エルヴィンが呼んでくれた私の名前を、自分の中に刻みたい。
「エル…ヴィン、もっと……、」
この言葉だけだと、何を求めているかなんて分からないだろう。
だけど言わずにはいられなくて、喘ぎながら必死で言葉を発する。
エルヴィンは一度唇を離すと、汗で額に張り付いる凛の髪の毛を、穏やかな手付き撫でて整える。

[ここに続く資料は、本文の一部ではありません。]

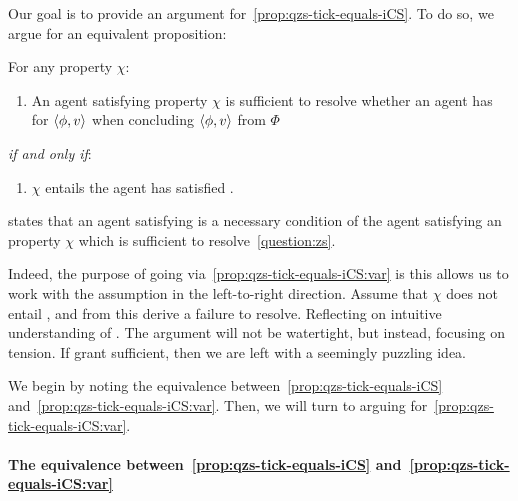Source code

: \begin{note}
  Our goal is to provide an argument for~\autoref{prop:qzs-tick-equals-iCS}.
  To do so, we argue for an equivalent proposition:

  \begin{proposition}
    \label{prop:qzs-tick-equals-iCS:var}
    For any property \(\chi\):
    \begin{enumerate}[label=\Alph*.]
    \item
      \label{squish:A}
      An agent satisfying property \(\chi\) is sufficient to resolve whether an agent has \zs{} for \(\langle \phi, v \rangle\) when concluding \(\langle \phi, v \rangle\) from \(\Phi\)
    \end{enumerate}
    \emph{if and only if}:
    \begin{enumerate}[label=\Alph*.,resume]
    \item
      \label{squish:B}
      \(\chi\) entails the agent has satisfied \iCS{}.
    \end{enumerate}
  \end{proposition}

   states that an agent satisfying \iCS{} is a necessary condition of the agent satisfying an property \(\chi\) which is sufficient to resolve~\autoref{question:zs}.

    Indeed, the purpose of going via~\autoref{prop:qzs-tick-equals-iCS:var} is this allows us to work with the assumption in the left-to-right direction.
  Assume that \(\chi\) does not entail \iCS{}, and from this derive a failure to resolve.
  Reflecting on intuitive understanding of \qzs{}.
  The argument will not be watertight, but instead, focusing on tension.
  If grant sufficient, then we are left with a seemingly puzzling idea.
\end{note}

\begin{note}
  We begin by noting the equivalence between~\autoref{prop:qzs-tick-equals-iCS} and~\autoref{prop:qzs-tick-equals-iCS:var}.
  Then, we will turn to arguing for~\autoref{prop:qzs-tick-equals-iCS:var}.
\end{note}

\paragraph{The equivalence between~\autoref{prop:qzs-tick-equals-iCS} and~\autoref{prop:qzs-tick-equals-iCS:var}}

そして優しく潤った瞳で見つめ、凛の耳元に口を近付けた。
「凛。
…凛、いくらでも呼ぶよ、」
何で言いたいことが分かったの?
そう聞きたくなるより先に、エルヴィンの発言の意味を理解する。
「エルヴィン…、エルヴィン……、」
きっとエルヴィンも、私と同じことを考えている。
自然と寄せられていたエルヴィンの耳元で、同じように何度も名前を呼ぶ。
顔を見なくても、エルヴィンが微笑んだのが分かった気がした。
名前で呼び合うだけで湧き出して来る絶頂感を堪えながら、徐々に動きが重く、速くなっていく身体を受け止める。
「んっ、あっ…、あぁっ…」
次第に名前を呼ぶことも儘ならなくなってしまい、明度の高い喘ぎ声が零れ始めた。
身体が自分の意思を無視して、達することを選ぼうとした時、エルヴィンの腰付きは一層深さを増す。
激しく濃い絶頂と共に、私の内側は、解き放たれたばかりの生暖かいエルヴィンの一部を、待ち望んでいたように受け入れた。